**Task statement:**
Write the entries out exactly. Any images they hold stay out of the copy.

[Supplied data]

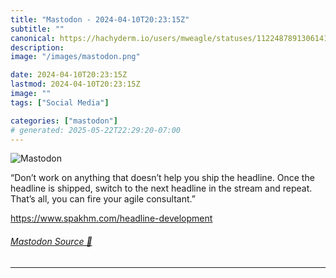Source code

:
 ```yaml
---
title: "Mastodon - 2024-04-10T20:23:15Z"
subtitle: ""
canonical: https://hachyderm.io/users/mweagle/statuses/112248789130614109
description:
image: "/images/mastodon.png"

date: 2024-04-10T20:23:15Z
lastmod: 2024-04-10T20:23:15Z
image: ""
tags: ["Social Media"]

categories: ["mastodon"]
# generated: 2025-05-22T22:29:20-07:00
---
```

![Mastodon](/images/mastodon.png)

<p>“Don’t work on anything that doesn’t help you ship the headline. Once the headline is shipped, switch to the next headline in the stream and repeat. That’s all, you can fire your agile consultant.”</p><p><a href="https://www.spakhm.com/headline-development" target="_blank" rel="nofollow noopener noreferrer" translate="no"><span class="invisible">https://www.</span><span class="ellipsis">spakhm.com/headline-developmen</span><span class="invisible">t</span></a></p>


###### [Mastodon Source 🐘](https://hachyderm.io/@mweagle/112248789130614109)

___
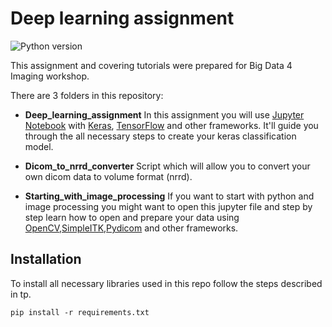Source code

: # Deep learning assignment

![Python version](https://img.shields.io/badge/python-3.6-green.svg)

This assignment and covering tutorials were prepared for Big Data 4 Imaging workshop.

There are 3 folders in this repository:

* <b>Deep_learning_assignment</b>
In this assignment you will use [Jupyter Notebook](http://jupyter.org/) with [Keras](https://keras.io/), [TensorFlow](http://tensorflow.org/) and other frameworks.
It'll guide you through the all necessary steps to create your keras classification model. 

* <b>Dicom_to_nrrd_converter</b>
Script which will allow you to convert your own dicom data to volume format (nrrd).

* <b>Starting_with_image_processing</b>
If you want to start with python and image processing you might want to open this jupyter file and step by step learn how to open and prepare your data using [OpenCV](https://pypi.org/project/opencv-python/),[SimpleITK](http://www.simpleitk.org/SimpleITK/resources/software.html),[Pydicom](https://pydicom.github.io/) and other frameworks.



## Installation

To install all necessary libraries used in this repo follow the steps described in tp.

```
pip install -r requirements.txt
```

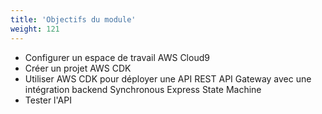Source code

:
 ```yaml
---
title: 'Objectifs du module'
weight: 121
---
```


- Configurer un espace de travail AWS Cloud9
- Créer un projet AWS CDK
- Utiliser AWS CDK pour déployer une API REST API Gateway avec une intégration backend Synchronous Express State Machine
- Tester l'API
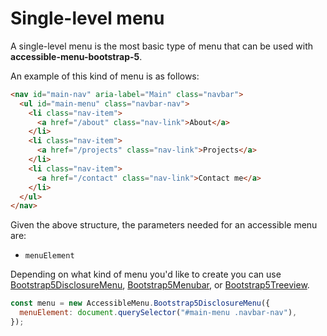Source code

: # Single-level menu

A single-level menu is the most basic type of menu that can be used with **accessible-menu-bootstrap-5**.

An example of this kind of menu is as follows:

```html
<nav id="main-nav" aria-label="Main" class="navbar">
  <ul id="main-menu" class="navbar-nav">
    <li class="nav-item">
      <a href="/about" class="nav-link">About</a>
    </li>
    <li class="nav-item">
      <a href="/projects" class="nav-link">Projects</a>
    </li>
    <li class="nav-item">
      <a href="/contact" class="nav-link">Contact me</a>
    </li>
  </ul>
</nav>
```

Given the above structure, the parameters needed for an accessible menu are:

- `menuElement`

Depending on what kind of menu you'd like to create you can use [Bootstrap5DisclosureMenu](https://accessible-menu.netlify.app/disclosuremenu), [Bootstrap5Menubar](https://accessible-menu.netlify.app/menubar), or [Bootstrap5Treeview](https://accessible-menu.netlify.app/treeview).

```js
const menu = new AccessibleMenu.Bootstrap5DisclosureMenu({
  menuElement: document.querySelector("#main-menu .navbar-nav"),
});
```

[/Supplied data]

**Result of the task:**
Source code

:
 ```yaml
---
title: "Mastodon - 2024-04-10T20:23:15Z"
subtitle: ""
canonical: https://hachyderm.io/users/mweagle/statuses/112248789130614109
description:
image: "/images/mastodon.png"

date: 2024-04-10T20:23:15Z
lastmod: 2024-04-10T20:23:15Z
image: ""
tags: ["Social Media"]

categories: ["mastodon"]
# generated: 2025-05-22T22:29:20-07:00
---
```

![Mastodon](/images/mastodon.png)

<p>“Don’t work on anything that doesn’t help you ship the headline. Once the headline is shipped, switch to the next headline in the stream and repeat. That’s all, you can fire your agile consultant.”</p><p><a href="https://www.spakhm.com/headline-development" target="_blank" rel="nofollow noopener noreferrer" translate="no"><span class="invisible">https://www.</span><span class="ellipsis">spakhm.com/headline-developmen</span><span class="invisible">t</span></a></p>


###### [Mastodon Source 🐘](https://hachyderm.io/@mweagle/112248789130614109)

___
Source code

: # Deep learning assignment

![Python version](https://img.shields.io/badge/python-3.6-green.svg)

This assignment and covering tutorials were prepared for Big Data 4 Imaging workshop.

There are 3 folders in this repository:

* <b>Deep_learning_assignment</b>
In this assignment you will use [Jupyter Notebook](http://jupyter.org/) with [Keras](https://keras.io/), [TensorFlow](http://tensorflow.org/) and other frameworks.
It'll guide you through the all necessary steps to create your keras classification model. 

* <b>Dicom_to_nrrd_converter</b>
Script which will allow you to convert your own dicom data to volume format (nrrd).

* <b>Starting_with_image_processing</b>
If you want to start with python and image processing you might want to open this jupyter file and step by step learn how to open and prepare your data using [OpenCV](https://pypi.org/project/opencv-python/),[SimpleITK](http://www.simpleitk.org/SimpleITK/resources/software.html),[Pydicom](https://pydicom.github.io/) and other frameworks.



## Installation

To install all necessary libraries used in this repo follow the steps described in tp.

```
pip install -r requirements.txt
```

Source code

:
 ```yaml
---
title: 'Objectifs du module'
weight: 121
---
```


- Configurer un espace de travail AWS Cloud9
- Créer un projet AWS CDK
- Utiliser AWS CDK pour déployer une API REST API Gateway avec une intégration backend Synchronous Express State Machine
- Tester l'API
Source code

: # Single-level menu

A single-level menu is the most basic type of menu that can be used with **accessible-menu-bootstrap-5**.

An example of this kind of menu is as follows:

```html
<nav id="main-nav" aria-label="Main" class="navbar">
  <ul id="main-menu" class="navbar-nav">
    <li class="nav-item">
      <a href="/about" class="nav-link">About</a>
    </li>
    <li class="nav-item">
      <a href="/projects" class="nav-link">Projects</a>
    </li>
    <li class="nav-item">
      <a href="/contact" class="nav-link">Contact me</a>
    </li>
  </ul>
</nav>
```

Given the above structure, the parameters needed for an accessible menu are:

- `menuElement`

Depending on what kind of menu you'd like to create you can use [Bootstrap5DisclosureMenu](https://accessible-menu.netlify.app/disclosuremenu), [Bootstrap5Menubar](https://accessible-menu.netlify.app/menubar), or [Bootstrap5Treeview](https://accessible-menu.netlify.app/treeview).

```js
const menu = new AccessibleMenu.Bootstrap5DisclosureMenu({
  menuElement: document.querySelector("#main-menu .navbar-nav"),
});
```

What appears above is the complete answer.